What is required: Please give every record below again exactly, and keep the pictures out.

--- START ---

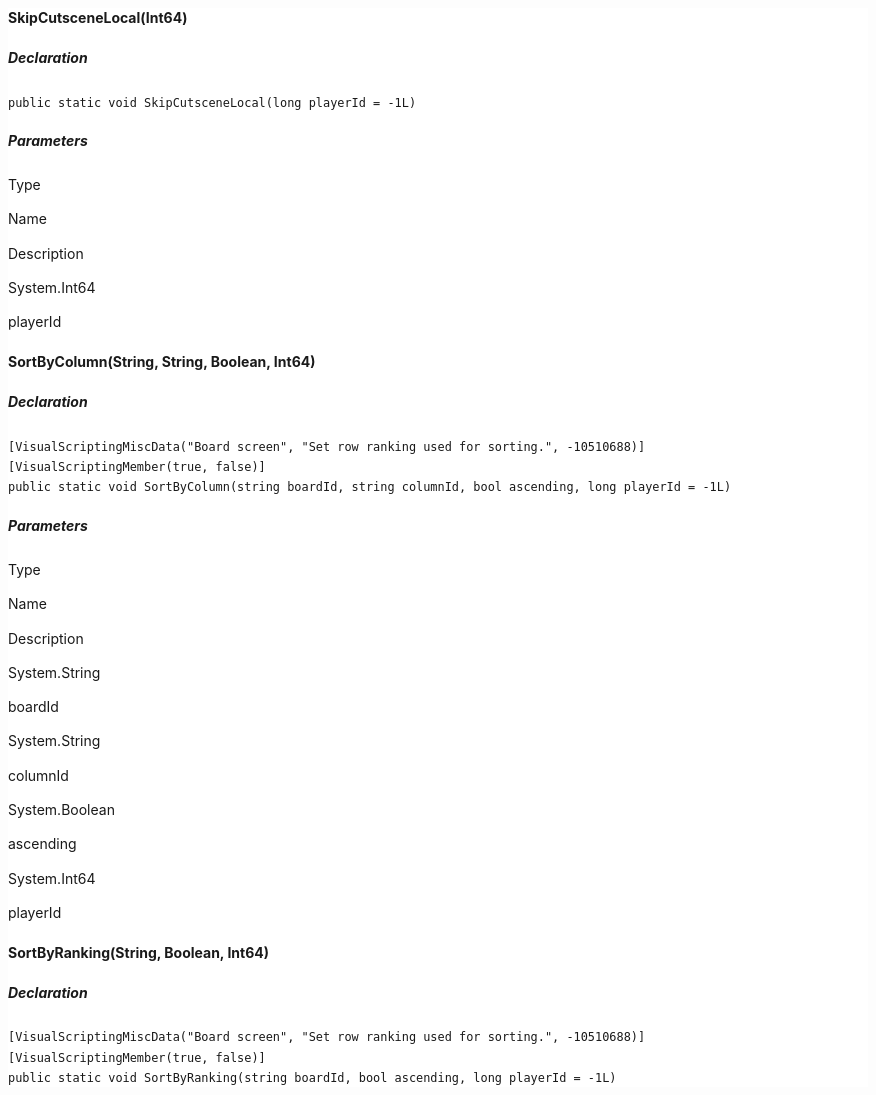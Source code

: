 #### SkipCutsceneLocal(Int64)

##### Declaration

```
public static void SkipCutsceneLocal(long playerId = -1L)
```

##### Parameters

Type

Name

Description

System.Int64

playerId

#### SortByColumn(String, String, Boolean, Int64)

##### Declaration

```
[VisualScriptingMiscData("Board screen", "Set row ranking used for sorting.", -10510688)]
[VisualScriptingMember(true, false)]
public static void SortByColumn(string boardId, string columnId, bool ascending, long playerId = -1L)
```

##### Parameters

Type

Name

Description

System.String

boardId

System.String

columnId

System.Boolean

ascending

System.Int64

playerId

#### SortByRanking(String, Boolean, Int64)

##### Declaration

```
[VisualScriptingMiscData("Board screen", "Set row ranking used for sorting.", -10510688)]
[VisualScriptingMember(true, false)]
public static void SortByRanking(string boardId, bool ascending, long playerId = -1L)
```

--- END ---

Solution:
Source code

: #### SkipCutsceneLocal(Int64)

##### Declaration

```
public static void SkipCutsceneLocal(long playerId = -1L)
```

##### Parameters

Type

Name

Description

System.Int64

playerId

#### SortByColumn(String, String, Boolean, Int64)

##### Declaration

```
[VisualScriptingMiscData("Board screen", "Set row ranking used for sorting.", -10510688)]
[VisualScriptingMember(true, false)]
public static void SortByColumn(string boardId, string columnId, bool ascending, long playerId = -1L)
```

##### Parameters

Type

Name

Description

System.String

boardId

System.String

columnId

System.Boolean

ascending

System.Int64

playerId

#### SortByRanking(String, Boolean, Int64)

##### Declaration

```
[VisualScriptingMiscData("Board screen", "Set row ranking used for sorting.", -10510688)]
[VisualScriptingMember(true, false)]
public static void SortByRanking(string boardId, bool ascending, long playerId = -1L)
```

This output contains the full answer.